Cathy, we did a show last season on burnout and compassion fatigue. The University of Alberta Hospital Ethics Service and the John Dossetor Health Ethics Centre host past podcasts of White Coat, Black Art. Click on the link immediately following, and then scroll down to the show dated November 17, 2008.

Here is the link to past podcasts.

As you know, moral distress pertains to situations in which you have a clear sense of the right thing to do but can’t because of outside constraints such as the system or a supervisor who doesn’t support your decision-making. Compassion fatigue also known as a Secondary Traumatic Stress Disorder is a term that refers to a gradual lessening of compassion over time. It is common among victims of trauma and individuals that work directly with victims of trauma. It was first diagnosed in nurses in the 1950s. Compassion fatigue does not require decision making – frustrated or otherwise – to occur.

We also heard from other people who aren’t health professionals yet encounter the problem of moral distress too.

Rev. Cal Wake, Coordinating Chaplain of the Ottawa-Carleton Detention Centre, sent us this: “I listened to your program on moral distress with great interest. As a prison chaplain, I see this all the time in the nurses who work on the front lines. They struggle in a harsh environment and my hat's off to them for how they cope.
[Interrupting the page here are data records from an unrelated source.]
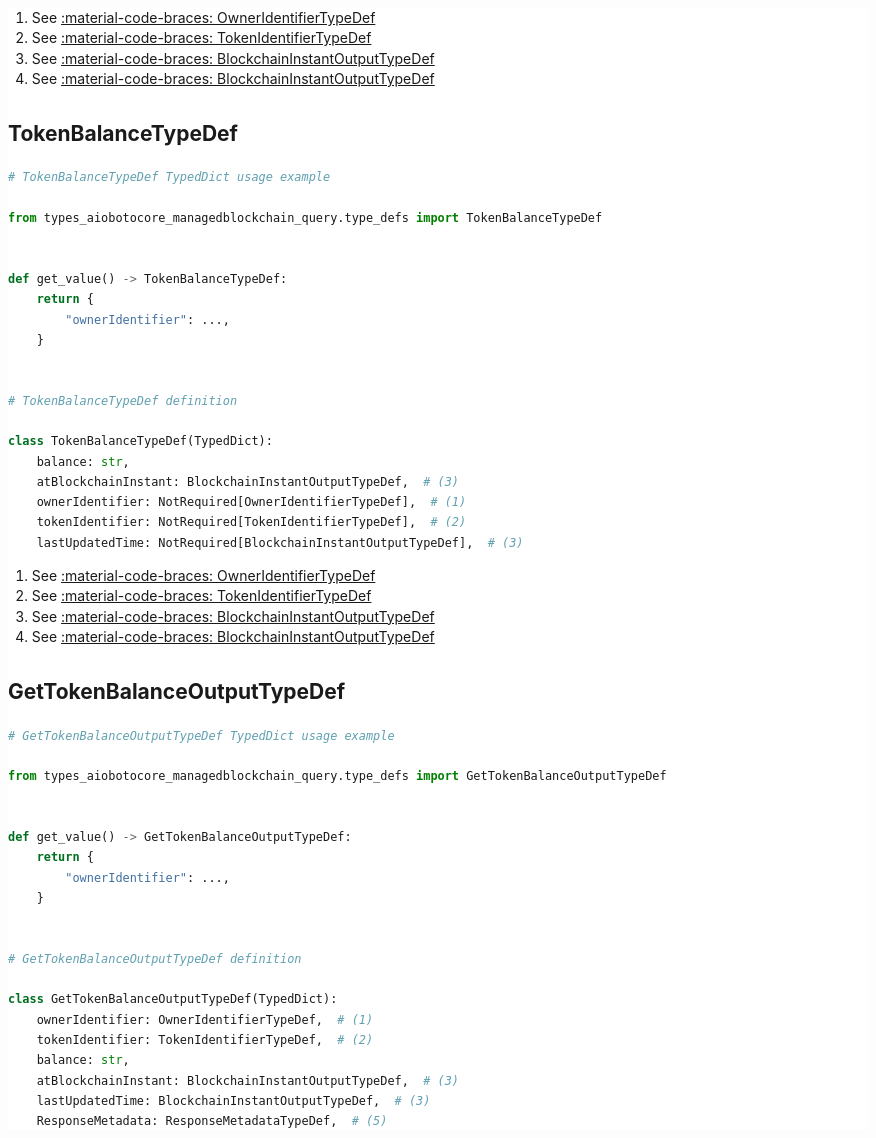 1. See [:material-code-braces: OwnerIdentifierTypeDef](./type_defs.md#owneridentifiertypedef) 
2. See [:material-code-braces: TokenIdentifierTypeDef](./type_defs.md#tokenidentifiertypedef) 
3. See [:material-code-braces: BlockchainInstantOutputTypeDef](./type_defs.md#blockchaininstantoutputtypedef) 
4. See [:material-code-braces: BlockchainInstantOutputTypeDef](./type_defs.md#blockchaininstantoutputtypedef) 
## TokenBalanceTypeDef

```python
# TokenBalanceTypeDef TypedDict usage example

from types_aiobotocore_managedblockchain_query.type_defs import TokenBalanceTypeDef


def get_value() -> TokenBalanceTypeDef:
    return {
        "ownerIdentifier": ...,
    }


# TokenBalanceTypeDef definition

class TokenBalanceTypeDef(TypedDict):
    balance: str,
    atBlockchainInstant: BlockchainInstantOutputTypeDef,  # (3)
    ownerIdentifier: NotRequired[OwnerIdentifierTypeDef],  # (1)
    tokenIdentifier: NotRequired[TokenIdentifierTypeDef],  # (2)
    lastUpdatedTime: NotRequired[BlockchainInstantOutputTypeDef],  # (3)
```

1. See [:material-code-braces: OwnerIdentifierTypeDef](./type_defs.md#owneridentifiertypedef) 
2. See [:material-code-braces: TokenIdentifierTypeDef](./type_defs.md#tokenidentifiertypedef) 
3. See [:material-code-braces: BlockchainInstantOutputTypeDef](./type_defs.md#blockchaininstantoutputtypedef) 
4. See [:material-code-braces: BlockchainInstantOutputTypeDef](./type_defs.md#blockchaininstantoutputtypedef) 
## GetTokenBalanceOutputTypeDef

```python
# GetTokenBalanceOutputTypeDef TypedDict usage example

from types_aiobotocore_managedblockchain_query.type_defs import GetTokenBalanceOutputTypeDef


def get_value() -> GetTokenBalanceOutputTypeDef:
    return {
        "ownerIdentifier": ...,
    }


# GetTokenBalanceOutputTypeDef definition

class GetTokenBalanceOutputTypeDef(TypedDict):
    ownerIdentifier: OwnerIdentifierTypeDef,  # (1)
    tokenIdentifier: TokenIdentifierTypeDef,  # (2)
    balance: str,
    atBlockchainInstant: BlockchainInstantOutputTypeDef,  # (3)
    lastUpdatedTime: BlockchainInstantOutputTypeDef,  # (3)
    ResponseMetadata: ResponseMetadataTypeDef,  # (5)
```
My question: Could you suggest any websites or articles that would help me as a chaplain understand more and address this with the health care professionals I care about?”

Rev. Wake, I suggest you begin by connecting with individuals who have made the study of moral distress a particular interest of theirs’. The College & Association of Registered Nurses of Alberta convened a conference last year on moral distress.
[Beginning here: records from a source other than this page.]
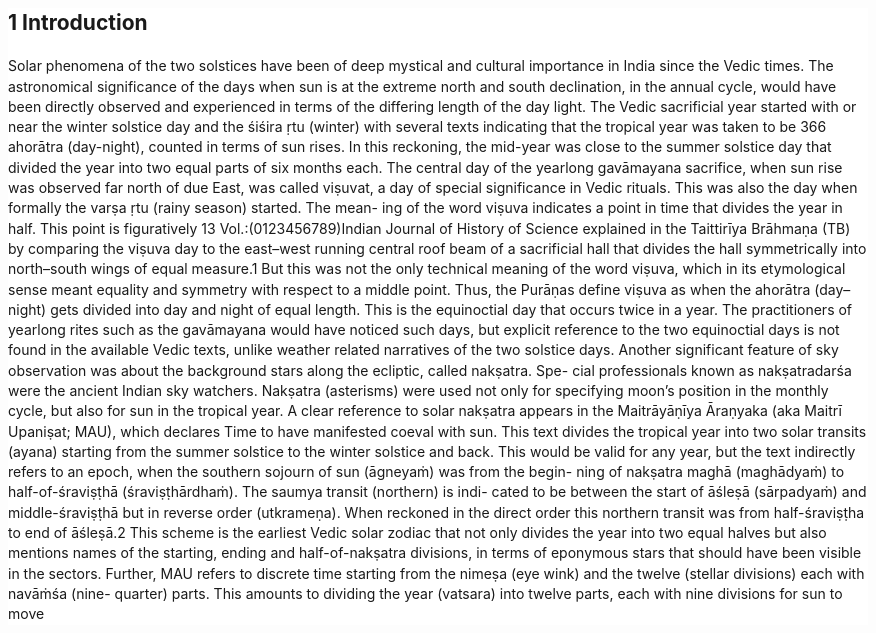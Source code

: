 ## 1 Introduction
Solar phenomena of the two solstices have been of deep mystical and cultural importance in India since the Vedic times. The astronomical significance of the days when sun is at the extreme north and south declination, in the
annual cycle, would have been directly observed and
experienced in terms of the differing length of the day
light. The Vedic sacrificial year started with or near the
winter solstice day and the śiśira ṛtu (winter) with several
texts indicating that the tropical year was taken to be 366
ahorātra (day-night), counted in terms of sun rises. In
this reckoning, the mid-year was close to the summer
solstice day that divided the year into two equal parts of
six months each. The central day of the yearlong
gavāmayana sacrifice, when sun rise was observed far
north of due East, was called viṣuvat, a day of special
significance in Vedic rituals. This was also the day when
formally the varṣa ṛtu (rainy season) started. The mean-
ing of the word viṣuva indicates a point in time that
divides the year in half. This point is figuratively
13
Vol.:(0123456789)Indian Journal of History of Science
explained in the Taittirīya Brāhmaṇa (TB) by comparing
the viṣuva day to the east–west running central roof beam
of a sacrificial hall that divides the hall symmetrically
into north–south wings of equal measure.1 But this was
not the only technical meaning of the word viṣuva, which
in its etymological sense meant equality and symmetry
with respect to a middle point. Thus, the Purāṇas define
viṣuva as when the ahorātra (day–night) gets divided into
day and night of equal length. This is the equinoctial day
that occurs twice in a year. The practitioners of yearlong
rites such as the gavāmayana would have noticed such
days, but explicit reference to the two equinoctial days is
not found in the available Vedic texts, unlike weather
related narratives of the two solstice days.
Another significant feature of sky observation was about
the background stars along the ecliptic, called nakṣatra. Spe-
cial professionals known as nakṣatradarśa were the ancient
Indian sky watchers. Nakṣatra (asterisms) were used not
only for specifying moon’s position in the monthly cycle,
but also for sun in the tropical year. A clear reference to solar
nakṣatra appears in the Maitrāyāṇīya Āraṇyaka (aka Maitrī
Upaniṣat; MAU), which declares Time to have manifested
coeval with sun. This text divides the tropical year into two
solar transits (ayana) starting from the summer solstice to
the winter solstice and back. This would be valid for any
year, but the text indirectly refers to an epoch, when the
southern sojourn of sun (āgneyaṁ) was from the begin-
ning of nakṣatra maghā (maghādyaṁ) to half-of-śraviṣṭhā
(śraviṣṭhārdhaṁ). The saumya transit (northern) is indi-
cated to be between the start of āśleṣā (sārpadyaṁ) and
middle-śraviṣṭhā but in reverse order (utkrameṇa). When
reckoned in the direct order this northern transit was from
half-śraviṣṭha to end of āśleṣā.2 This scheme is the earliest
Vedic solar zodiac that not only divides the year into two
equal halves but also mentions names of the starting, ending
and half-of-nakṣatra divisions, in terms of eponymous stars
that should have been visible in the sectors. Further, MAU
refers to discrete time starting from the nimeṣa (eye wink)
and the twelve (stellar divisions) each with navāṁśa (nine-
quarter) parts. This amounts to dividing the year (vatsara)
into twelve parts, each with nine divisions for sun to move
And, here is a decent article on moral distress.

Aaron Smith, a listener from Northern Vermont, suggested that health professionals would feel less moral distress if they took a moment to put themselves in the position of the patient. He writes: “Remind health professionals of the "Golden Rule". Ask, "How would they feel or what would "they" want done in the situation, were they the patient". This as helped everyone involved, patients and staff, in my many hospital experiences. May sound like common sense, but you'd be surprised how many times folks forget these things."
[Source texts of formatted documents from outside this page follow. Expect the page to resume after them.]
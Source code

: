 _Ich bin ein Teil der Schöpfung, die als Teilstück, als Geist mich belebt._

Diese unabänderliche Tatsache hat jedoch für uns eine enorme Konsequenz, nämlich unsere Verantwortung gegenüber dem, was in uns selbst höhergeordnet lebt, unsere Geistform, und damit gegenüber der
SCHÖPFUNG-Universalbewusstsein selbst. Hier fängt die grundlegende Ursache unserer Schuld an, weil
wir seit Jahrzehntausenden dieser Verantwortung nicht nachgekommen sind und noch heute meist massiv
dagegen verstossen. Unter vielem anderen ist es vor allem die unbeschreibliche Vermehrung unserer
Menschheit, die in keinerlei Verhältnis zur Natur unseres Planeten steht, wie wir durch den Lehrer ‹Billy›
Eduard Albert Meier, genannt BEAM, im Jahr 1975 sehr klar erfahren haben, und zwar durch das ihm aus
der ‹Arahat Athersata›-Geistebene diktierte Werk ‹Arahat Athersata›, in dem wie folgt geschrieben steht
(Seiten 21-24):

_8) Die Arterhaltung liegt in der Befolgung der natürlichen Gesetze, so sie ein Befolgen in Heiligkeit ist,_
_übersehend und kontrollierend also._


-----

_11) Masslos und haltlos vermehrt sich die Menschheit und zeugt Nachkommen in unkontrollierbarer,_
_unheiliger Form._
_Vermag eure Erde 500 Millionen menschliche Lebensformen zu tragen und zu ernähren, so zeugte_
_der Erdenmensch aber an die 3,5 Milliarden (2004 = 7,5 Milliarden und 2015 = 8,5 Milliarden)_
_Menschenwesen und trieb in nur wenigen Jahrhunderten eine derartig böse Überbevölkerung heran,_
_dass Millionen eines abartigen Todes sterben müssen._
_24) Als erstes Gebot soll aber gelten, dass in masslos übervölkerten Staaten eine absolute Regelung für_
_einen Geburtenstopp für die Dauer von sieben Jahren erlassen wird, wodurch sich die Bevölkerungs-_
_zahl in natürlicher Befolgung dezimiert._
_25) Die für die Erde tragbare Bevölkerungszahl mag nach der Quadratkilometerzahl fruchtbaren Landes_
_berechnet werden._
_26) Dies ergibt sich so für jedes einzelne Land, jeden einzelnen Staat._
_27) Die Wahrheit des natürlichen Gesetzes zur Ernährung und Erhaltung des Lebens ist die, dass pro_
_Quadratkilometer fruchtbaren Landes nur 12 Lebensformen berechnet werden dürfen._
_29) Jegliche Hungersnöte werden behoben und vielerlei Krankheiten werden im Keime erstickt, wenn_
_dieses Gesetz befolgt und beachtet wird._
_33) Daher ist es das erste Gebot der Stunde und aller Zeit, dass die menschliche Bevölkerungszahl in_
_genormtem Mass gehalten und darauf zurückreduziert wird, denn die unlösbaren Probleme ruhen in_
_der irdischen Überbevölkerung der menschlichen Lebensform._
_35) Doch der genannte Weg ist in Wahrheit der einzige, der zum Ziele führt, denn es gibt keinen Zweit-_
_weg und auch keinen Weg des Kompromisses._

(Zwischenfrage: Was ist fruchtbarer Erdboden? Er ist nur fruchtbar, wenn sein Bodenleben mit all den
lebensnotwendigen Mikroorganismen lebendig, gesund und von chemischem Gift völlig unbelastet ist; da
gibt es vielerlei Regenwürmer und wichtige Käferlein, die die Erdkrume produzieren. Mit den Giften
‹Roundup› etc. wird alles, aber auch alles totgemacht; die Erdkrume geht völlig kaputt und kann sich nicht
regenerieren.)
And finally, Simon Qiggaittuq sent this wonderful post that was directed specifically to me.

“Your opening statement of tubing was a very excellent introduction, and coming from a blind individual my reaction. You were mentioning on the last day you had to learn how to do "tubing," and you also mentioned that you had trouble doing it. Then your instructor pushed you aside and did it in a matter of 20 seconds. Which tells me, he or she wasn't watching you carefully enough to observe to watch out for: where you were having trouble inserting the tube, and therefore wasn't able to tell you where you were having your problems inserting the tube. The instructor is supposed to be a teacher, coach, trainer, and most of all observers, to see where you're having trouble with anything. Your instructor sounded like the Wayne Gretzky of the medical field, and not all the hockey players of the game can be Gretzky. And that also means in any work related job, we need to be efficient.”

Simon, thank you for that observation. I wish I’d received it long ago, when I found the experience of learning to intubate a patient so frustrating and so traumatic.

And, thanks to all of you for sending in your comments and questions.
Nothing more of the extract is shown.